§ **Try it**
Each line below from the one containing "Financial Health Reports: Generate" through the one containing "ShadCN: A UI" is to be given again exactly, and no line outside that span.

[Saved entries]
-.-.-
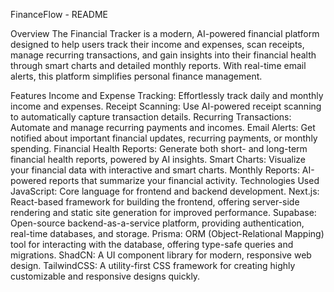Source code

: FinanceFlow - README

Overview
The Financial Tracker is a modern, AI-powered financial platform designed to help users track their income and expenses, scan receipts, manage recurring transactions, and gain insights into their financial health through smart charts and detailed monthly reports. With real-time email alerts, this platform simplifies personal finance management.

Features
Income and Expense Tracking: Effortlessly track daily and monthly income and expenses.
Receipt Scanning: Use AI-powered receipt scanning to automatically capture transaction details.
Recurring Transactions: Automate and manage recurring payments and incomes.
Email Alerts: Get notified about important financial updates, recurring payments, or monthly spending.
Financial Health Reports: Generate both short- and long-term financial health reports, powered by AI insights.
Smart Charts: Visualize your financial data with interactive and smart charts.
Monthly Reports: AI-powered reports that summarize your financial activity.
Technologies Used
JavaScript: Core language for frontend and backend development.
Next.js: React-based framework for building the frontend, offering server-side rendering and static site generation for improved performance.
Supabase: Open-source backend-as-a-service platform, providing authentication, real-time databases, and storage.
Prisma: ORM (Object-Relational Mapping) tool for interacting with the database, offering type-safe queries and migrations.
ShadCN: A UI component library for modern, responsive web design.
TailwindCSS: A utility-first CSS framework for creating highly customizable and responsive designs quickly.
-.-.-
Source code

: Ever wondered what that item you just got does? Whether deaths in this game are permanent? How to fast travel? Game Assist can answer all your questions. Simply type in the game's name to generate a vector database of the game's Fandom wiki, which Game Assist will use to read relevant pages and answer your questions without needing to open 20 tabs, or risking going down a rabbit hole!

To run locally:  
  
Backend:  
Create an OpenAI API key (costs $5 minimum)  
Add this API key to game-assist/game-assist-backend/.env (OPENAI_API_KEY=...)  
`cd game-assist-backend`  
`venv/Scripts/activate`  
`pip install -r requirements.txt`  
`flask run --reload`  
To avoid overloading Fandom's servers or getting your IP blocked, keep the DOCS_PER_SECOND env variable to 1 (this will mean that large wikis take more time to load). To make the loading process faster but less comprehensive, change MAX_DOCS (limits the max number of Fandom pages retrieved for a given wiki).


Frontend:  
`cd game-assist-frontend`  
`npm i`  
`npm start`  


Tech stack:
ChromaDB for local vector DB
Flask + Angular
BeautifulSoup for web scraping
-.-.-
§ **Response area**
Financial Health Reports: Generate both short- and long-term financial health reports, powered by AI insights.
Smart Charts: Visualize your financial data with interactive and smart charts.
Monthly Reports: AI-powered reports that summarize your financial activity.
Technologies Used
JavaScript: Core language for frontend and backend development.
Next.js: React-based framework for building the frontend, offering server-side rendering and static site generation for improved performance.
Supabase: Open-source backend-as-a-service platform, providing authentication, real-time databases, and storage.
Prisma: ORM (Object-Relational Mapping) tool for interacting with the database, offering type-safe queries and migrations.
ShadCN: A UI component library for modern, responsive web design.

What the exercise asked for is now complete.